The report, Siting Electric Vehicle Supply Equipment (EVSE) With Equity In Mind, has found that as more utilities invest ratepayer funds to support and expand EV charging infrastructure, few states and power companies ensure equitable distribution of these funds.
Amongst the 36 US states evaluated by ACEEE, only six have equally distributed EV chargers and funding between low and moderate-income communities, high income communities and communities of colour.
California and New York are two leading US states addressing inequality in distributing EV charging infrastructure.
California law requires that at least 35% of utilities’ funding for charging equipment go toward underserved communities.
New York’s Public Service Commission ordered utilities to invest in charging with special considerations for Low- and Moderate-Income (LMI) and environmental justice communities.
ACEEE finds that at least $646 million of $2.4 billion in charging investments, which are primarily in these two states, has been earmarked for underserved communities.
The majority of utilities explored in the report have directed less funding to support the installation of EV chargers in low-income communities compared to high-income communities.

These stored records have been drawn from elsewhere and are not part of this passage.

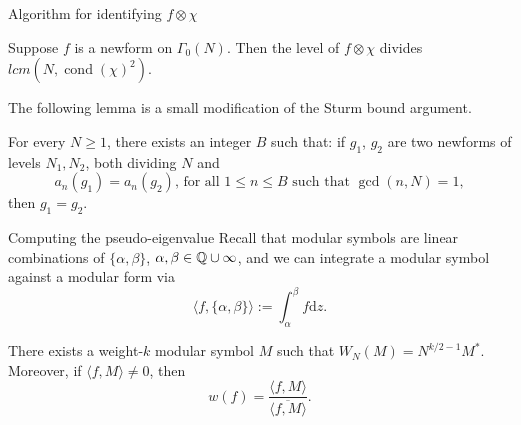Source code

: \documentclass[handout]{beamer}
\newcommand{\fc}{\mathfrak{c}}
\DeclareMathOperator{\cond}{cond}
\begin{document}
\begin{frame}{Algorithm for identifying $f \otimes \chi$}

\begin{Lemma}[Li]
Suppose $f$ is a newform on $\Gamma_0(N)$. Then the level of $f \otimes \chi$ divides $lcm(N, \cond(\chi)^2)$. 
\end{Lemma}

The following lemma is a small modification of the Sturm bound argument. 
\begin{Lemma}[C.]
For every $N \geq 1$, there exists an integer $B$ such that:  if $g_1$, $g_2$ are  two newforms of levels $N_1,N_2$, both dividing $N$ and 
\[
	a_n(g_1) = a_n(g_2), \, \mbox{for all }1 \leq n \leq B \mbox{ such that } \gcd(n,N) = 1,
\]
then $g_1 = g_2$.
\end{Lemma}

\end{frame}


\begin{frame}{Computing the pseudo-eigenvalue}
Recall that modular symbols are linear combinations of $\{\alpha, \beta\}$, $\alpha, \beta \in \mathbb{Q} \cup \infty$, 
and we can integrate a modular symbol against a modular form via
\[
	\langle f, \{\alpha, \beta\} \rangle := \int_{\alpha}^{\beta} f \textrm{d} z. 
\]
\begin{Lemma}[C.]
There exists a weight-$k$ modular symbol $M$ such that $W_N(M) = N^{k/2 -1} M^*$. Moreover, if $\langle f, M \rangle \neq 0$, then 
\[
	w(f) = \frac{\langle f,M \rangle }{\overline{\langle f,M \rangle}}.
\]
\end{Lemma} 
\end{frame}



\iffalse
\begin{frame}{Further work}
\begin{itemize}
\item relation to automorphic side: \\ psuedo-eigenvalues relates to epsilon factors of $\pi_{f \otimes \chi}$. \\
Another way to determine the local components of $\pi_f$. 
 
\item Let $\fc$ be a cusp of prime denominator $p \geq 5$. Seems that $a_1(f_\fc)$ is only divisible by primes that are $\pm 1 \mod{p}$. \\
 Can we prove this? 
 \end{itemize}
\end{frame}
\fi
\end{document}

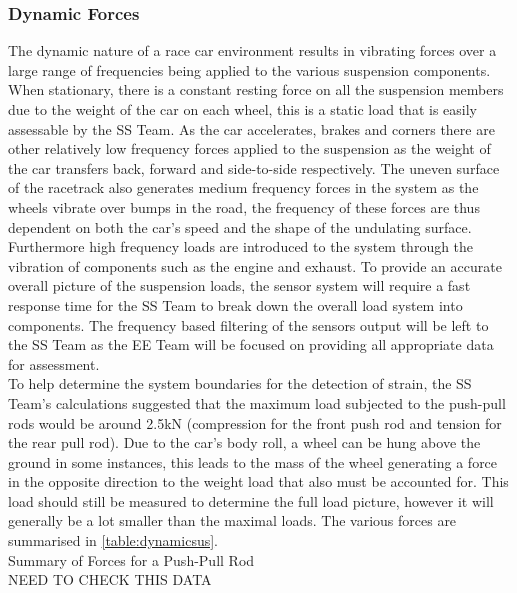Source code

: \subsubsection{Dynamic Forces}
The dynamic nature of a race car environment results in vibrating forces over a large range of frequencies being applied to the various suspension components. When stationary, there is a constant resting force on all the suspension members due to the weight of the car on each wheel, this is a static load that is easily assessable by the SS Team. As the car accelerates, brakes and corners there are other relatively low frequency forces applied to the suspension as the weight of the car transfers back, forward and side-to-side respectively. The uneven surface of the racetrack also generates medium frequency forces in the system as the wheels vibrate over bumps in the road, the frequency of these forces are thus dependent on both the car's speed and the shape of the undulating surface. Furthermore high frequency loads are introduced to the system through the vibration of components such as the engine and exhaust. To provide an accurate overall picture of the suspension loads, the sensor system will require a fast response time for the SS Team to break down the overall load system into components. The frequency based filtering of the sensors output will be left to the SS Team as the EE Team will be focused on providing all appropriate data for assessment.\\
To help determine the system boundaries for the detection of strain, the SS Team's calculations suggested that the maximum load subjected to the push-pull rods would be around 2.5kN (compression for the front push rod and tension for the rear pull rod). Due to the car's body roll, a wheel can be hung above the ground in some instances, this leads to the mass of the wheel generating a force in the opposite direction to the weight load that also must be accounted for. This load should still be measured to determine the full load picture, however it will generally be a lot smaller than the maximal loads. The various forces are summarised in \ref{table:dynamicsus}.\\

Summary of Forces for a Push-Pull Rod\\

NEED TO CHECK THIS DATA\\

Although the EV market is expected to continue to grow owing to declining prices, the unavailability of chargers in the low-income communities is expected to continue to hinder the market growth, according to ACEEE.
This means consumers in low-income communities will continue paying high costs for transportation for many years to come compared to those in high-income areas where EV penetration is expected to increase owing to the availability of chargers.

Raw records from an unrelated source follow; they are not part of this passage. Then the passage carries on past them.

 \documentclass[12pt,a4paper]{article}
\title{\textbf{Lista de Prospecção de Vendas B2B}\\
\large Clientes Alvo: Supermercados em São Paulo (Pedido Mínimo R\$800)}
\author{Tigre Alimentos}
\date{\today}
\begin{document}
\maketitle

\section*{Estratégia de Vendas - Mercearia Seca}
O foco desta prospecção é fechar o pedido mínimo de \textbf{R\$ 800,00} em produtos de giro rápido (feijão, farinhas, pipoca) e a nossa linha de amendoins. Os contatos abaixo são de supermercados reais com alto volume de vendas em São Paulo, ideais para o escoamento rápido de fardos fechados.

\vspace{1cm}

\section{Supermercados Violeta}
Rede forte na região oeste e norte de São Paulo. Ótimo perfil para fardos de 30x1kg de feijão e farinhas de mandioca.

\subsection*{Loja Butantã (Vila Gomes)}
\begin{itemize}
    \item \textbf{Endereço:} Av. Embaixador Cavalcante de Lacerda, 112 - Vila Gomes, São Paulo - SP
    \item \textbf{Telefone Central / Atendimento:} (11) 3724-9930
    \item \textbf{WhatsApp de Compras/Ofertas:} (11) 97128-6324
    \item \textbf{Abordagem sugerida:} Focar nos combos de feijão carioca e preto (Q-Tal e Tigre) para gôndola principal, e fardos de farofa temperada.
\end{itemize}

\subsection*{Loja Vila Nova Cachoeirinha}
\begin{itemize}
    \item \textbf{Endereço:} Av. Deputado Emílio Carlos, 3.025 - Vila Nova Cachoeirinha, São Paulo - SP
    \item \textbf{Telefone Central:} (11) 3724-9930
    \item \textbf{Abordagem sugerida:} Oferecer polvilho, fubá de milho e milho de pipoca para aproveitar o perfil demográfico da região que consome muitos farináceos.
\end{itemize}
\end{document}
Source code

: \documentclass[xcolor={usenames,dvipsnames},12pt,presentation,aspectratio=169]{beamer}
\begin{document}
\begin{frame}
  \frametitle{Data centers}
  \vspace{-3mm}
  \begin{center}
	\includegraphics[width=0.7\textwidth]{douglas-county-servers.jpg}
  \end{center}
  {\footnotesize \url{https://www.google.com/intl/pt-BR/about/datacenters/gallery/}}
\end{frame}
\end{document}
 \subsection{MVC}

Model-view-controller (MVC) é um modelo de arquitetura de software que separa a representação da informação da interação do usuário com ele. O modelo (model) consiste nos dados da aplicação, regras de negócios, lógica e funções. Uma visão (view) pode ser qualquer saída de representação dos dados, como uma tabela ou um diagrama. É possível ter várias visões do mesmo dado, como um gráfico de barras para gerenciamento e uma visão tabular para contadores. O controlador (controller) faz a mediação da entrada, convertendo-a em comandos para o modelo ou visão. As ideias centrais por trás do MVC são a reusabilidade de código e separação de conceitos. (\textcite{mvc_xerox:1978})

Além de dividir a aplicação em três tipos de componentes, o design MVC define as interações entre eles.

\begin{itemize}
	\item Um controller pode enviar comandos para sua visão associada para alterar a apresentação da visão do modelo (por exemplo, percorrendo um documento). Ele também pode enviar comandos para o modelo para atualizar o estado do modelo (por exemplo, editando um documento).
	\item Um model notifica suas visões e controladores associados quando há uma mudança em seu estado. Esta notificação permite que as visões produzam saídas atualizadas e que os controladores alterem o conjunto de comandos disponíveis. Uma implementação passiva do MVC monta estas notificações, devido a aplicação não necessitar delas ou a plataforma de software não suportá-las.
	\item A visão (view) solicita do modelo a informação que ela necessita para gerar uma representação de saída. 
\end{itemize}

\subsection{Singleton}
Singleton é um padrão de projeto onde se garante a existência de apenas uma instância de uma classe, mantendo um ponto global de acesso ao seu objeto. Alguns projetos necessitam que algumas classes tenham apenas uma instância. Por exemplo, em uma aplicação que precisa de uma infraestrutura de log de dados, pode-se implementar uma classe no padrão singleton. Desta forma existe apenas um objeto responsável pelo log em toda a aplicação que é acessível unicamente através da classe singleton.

The unavailability of chargers also means low-income communities will remain regions with higher carbon emissions compared to high-income areas.
The release of the report follows the Biden Administration pledging to invest in 500,000 EV charging stations and devote 40% of clean energy funding to disadvantaged communities.

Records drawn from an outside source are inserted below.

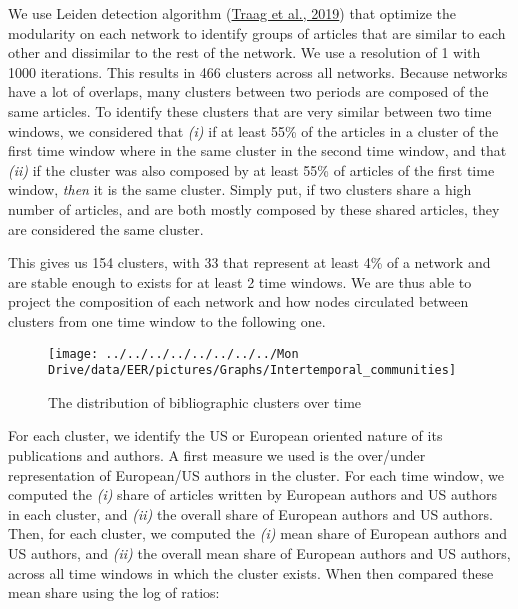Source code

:\documentclass[
  12pt,
  onecolumn]{article}
\begin{document}
We use Leiden detection algorithm
(\protect\hyperlink{ref-traag2019}{Traag et al., 2019}) that optimize
the modularity on each network to identify groups of articles that are
similar to each other and dissimilar to the rest of the network. We use
a resolution of 1 with 1000 iterations. This results in 466 clusters
across all networks. Because networks have a lot of overlaps, many
clusters between two periods are composed of the same articles. To
identify these clusters that are very similar between two time windows,
we considered that \emph{(i)} if at least 55\% of the articles in a
cluster of the first time window where in the same cluster in the second
time window, and that \emph{(ii)} if the cluster was also composed by at
least 55\% of articles of the first time window, \emph{then} it is the
same cluster. Simply put, if two clusters share a high number of
articles, and are both mostly composed by these shared articles, they
are considered the same cluster.

This gives us 154 clusters, with 33 that represent at least 4\% of a
network and are stable enough to exists for at least 2 time windows. We
are thus able to project the composition of each network and how nodes
circulated between clusters from one time window to the following one.

\begin{figure}[h]

{\centering \texttt{[image: ../../../../../../../../Mon Drive/data/EER/pictures/Graphs/Intertemporal\_communities]} 

}

\caption{The distribution of bibliographic clusters over time}\label{fig:plot-cluster-flow}
\end{figure}

For each cluster, we identify the US or European oriented nature of its
publications and authors. A first measure we used is the over/under
representation of European/US authors in the cluster. For each time
window, we computed the \emph{(i)} share of articles written by European
authors and US authors in each cluster, and \emph{(ii)} the overall
share of European authors and US authors. Then, for each cluster, we
computed the \emph{(i)} mean share of European authors and US authors,
and \emph{(ii)} the overall mean share of European authors and US
authors, across all time windows in which the cluster exists. When then
compared these mean share using the log of ratios:

\bigskip
\end{document}

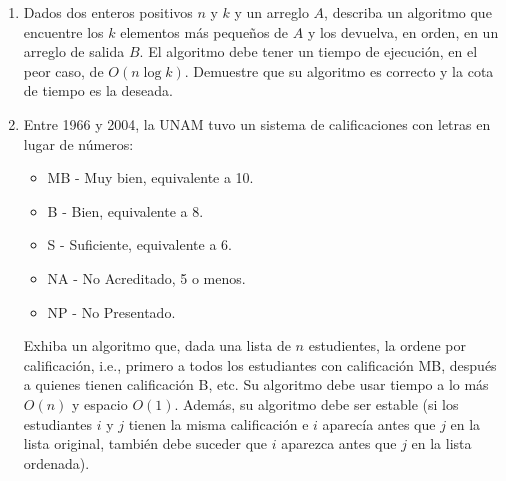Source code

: \documentclass{article}
\begin{document}
\begin{enumerate}
\begin{enumerate}
            
            \noindent\begin{minipage}{\linewidth}
            \begin{algorithm}[H]
                \DontPrintSemicolon
                \caption{\textsc{OtroQuicksortModificado}}
            \end{algorithm}
            \end{minipage}

            
        \end{enumerate}

    \item Dados dos enteros positivos $n$ y $k$ y un arreglo $A$, describa un
        algoritmo que encuentre los $k$ elementos m\'as peque\~nos de $A$ y los
        devuelva, en orden, en un arreglo de salida $B$.   El algoritmo debe
        tener un tiempo de ejecuci\'on, en el peor caso, de $O(n \log k)$.
        Demuestre que su algoritmo es correcto y la cota de tiempo es la
        deseada.


        \medskip

    \item Entre 1966 y 2004, la UNAM tuvo un sistema de calificaciones con
        letras en lugar de n\'umeros:
        \begin{itemize}
            \item \textsf{MB} - Muy bien, equivalente a 10.
            \item \textsf{B} - Bien, equivalente a 8.
            \item \textsf{S} - Suficiente, equivalente a 6.
            \item \textsf{NA} - No Acreditado, 5 o menos.
            \item \textsf{NP} - No Presentado.
        \end{itemize}
        Exhiba un algoritmo que, dada una lista de $n$ estudientes, la ordene
        por calificaci\'on, i.e., primero a todos los estudiantes con
        calificaci\'on \textsf{MB}, despu\'es a quienes tienen calificaci\'on
        \textsf{B}, etc.   Su algoritmo debe usar tiempo a lo m\'as $O(n)$ y
        espacio $O(1)$.   Adem\'as, su algoritmo debe ser estable (si los
        estudiantes $i$ y $j$ tienen la misma calificaci\'on e $i$ aparec\'ia
        antes que $j$ en la lista original, tambi\'en debe suceder que $i$
        aparezca antes que $j$ en la lista ordenada).


\end{enumerate}
\end{document}

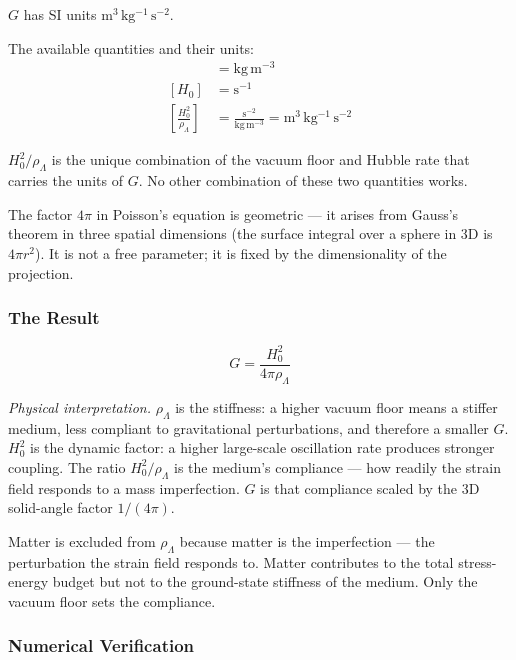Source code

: \documentclass[11pt,letterpaper]{article}
\begin{document}
\(G\) has SI units \(\mathrm{m^3\,kg^{-1}\,s^{-2}}\).

The available quantities and their units:
\begin{align*}
[\rho_\Lambda] &= \mathrm{kg\,m^{-3}}\\
[H_0] &= \mathrm{s^{-1}}\\
\left[\frac{H_0^2}{\rho_\Lambda}\right] &= \frac{\mathrm{s^{-2}}}{\mathrm{kg\,m^{-3}}} = \mathrm{m^3\,kg^{-1}\,s^{-2}}
\end{align*}

\(H_0^2/\rho_\Lambda\) is the unique combination of the vacuum floor and Hubble rate that carries the units of \(G\). No other combination of these two quantities works.

The factor \(4\pi\) in Poisson's equation is geometric --- it arises from Gauss's theorem in three spatial dimensions (the surface integral over a sphere in 3D is \(4\pi r^2\)). It is not a free parameter; it is fixed by the dimensionality of the projection.

\subsubsection{The Result}
\label{sec:orgc5d4b0b}

\begin{equation}
\boxed{G = \frac{H_0^2}{4\pi\rho_\Lambda}}
\end{equation}

\emph{Physical interpretation.} \(\rho_\Lambda\) is the stiffness: a higher vacuum floor means a stiffer medium, less compliant to gravitational perturbations, and therefore a smaller \(G\). \(H_0^2\) is the dynamic factor: a higher large-scale oscillation rate produces stronger coupling. The ratio \(H_0^2/\rho_\Lambda\) is the medium's compliance --- how readily the strain field responds to a mass imperfection. \(G\) is that compliance scaled by the 3D solid-angle factor \(1/(4\pi)\).

Matter is excluded from \(\rho_\Lambda\) because matter is the imperfection --- the perturbation the strain field responds to. Matter contributes to the total stress-energy budget but not to the ground-state stiffness of the medium. Only the vacuum floor sets the compliance.

\subsubsection{Numerical Verification}
\label{sec:org2781987}
\end{document}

ACEEE has therefore urged the development of more policies especially at state level urging equal distribution of EV charging funds between low and high income communities.
Furthermore, ACEEE has urged utilities and programme administrators implementing vehicle charging programmes to:
- Initiate community engagement early in the planning process to identify problems, set goals, receive feedback, and build trust with community members. ACEEE has found that only 31 of 61 regulator-approved plans listed a community engagement effort for EV charging investments. Puget Sound Energy is one good example of utilities partnering with low-income assistance agencies to propose to regulators pilot programmes for EV charging. The utility engaged with nonprofits, government agencies, community service organisations, private mobility organisations, policy advocates, and nonprofit organisations before working to develop pilot project plans.
- Set aside funding for LMI and underserved communities, if not already doing so.
- Use investments to increase clean mobility options in LMI communities, as well as to provide the ability to charge medium- and heavy-duty vehicles operating in environmental justice communities.
Peter Huether, ACEEE’s senior research analyst for transportation and author of the study, said: “As electric vehicles become more ubiquitous, we need a much more proactive effort to ensure that low-income communities and communities of colour have access to charging and directly benefit.
“State legislators and utility regulators need to set equity requirements, and utilities need to engage communities to create programmes that serve everyone.”
“Without strong policies in place, you could see a big round of ratepayer-funded charging investments going disproportionately to communities that least need the support.
“All utilities considering vehicle charging programmes should begin with robust community engagement to ensure their investments deliver on community needs.”